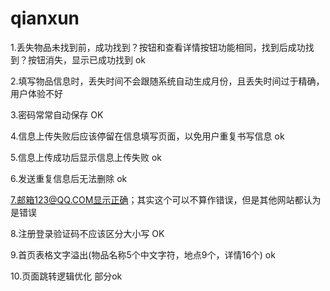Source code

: ﻿qianxun
=======

1.丢失物品未找到前，成功找到？按钮和查看详情按钮功能相同，找到后成功找到？按钮消失，显示已成功找到 ok

2.填写物品信息时，丢失时间不会跟随系统自动生成月份，且丢失时间过于精确，用户体验不好

3.密码常常自动保存 OK

4.信息上传失败后应该停留在信息填写页面，以免用户重复书写信息 ok

5.信息上传成功后显示信息上传失败	ok

6.发送重复信息后无法删除	ok

7.邮箱123@QQ.COM显示正确；其实这个可以不算作错误，但是其他网站都认为是错误

8.注册登录验证码不应该区分大小写 OK

9.首页表格文字溢出(物品名称5个中文字符，地点9个，详情16个)	ok

10.页面跳转逻辑优化  部分ok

TASK TO CARRY OUT
Word for word, restate all of the entries above and leave each picture out.

WRITTEN SOLUTION
Source code

: ﻿qianxun
=======

1.丢失物品未找到前，成功找到？按钮和查看详情按钮功能相同，找到后成功找到？按钮消失，显示已成功找到 ok

2.填写物品信息时，丢失时间不会跟随系统自动生成月份，且丢失时间过于精确，用户体验不好

3.密码常常自动保存 OK

4.信息上传失败后应该停留在信息填写页面，以免用户重复书写信息 ok

5.信息上传成功后显示信息上传失败	ok

6.发送重复信息后无法删除	ok

7.邮箱123@QQ.COM显示正确；其实这个可以不算作错误，但是其他网站都认为是错误

8.注册登录验证码不应该区分大小写 OK

9.首页表格文字溢出(物品名称5个中文字符，地点9个，详情16个)	ok

10.页面跳转逻辑优化  部分ok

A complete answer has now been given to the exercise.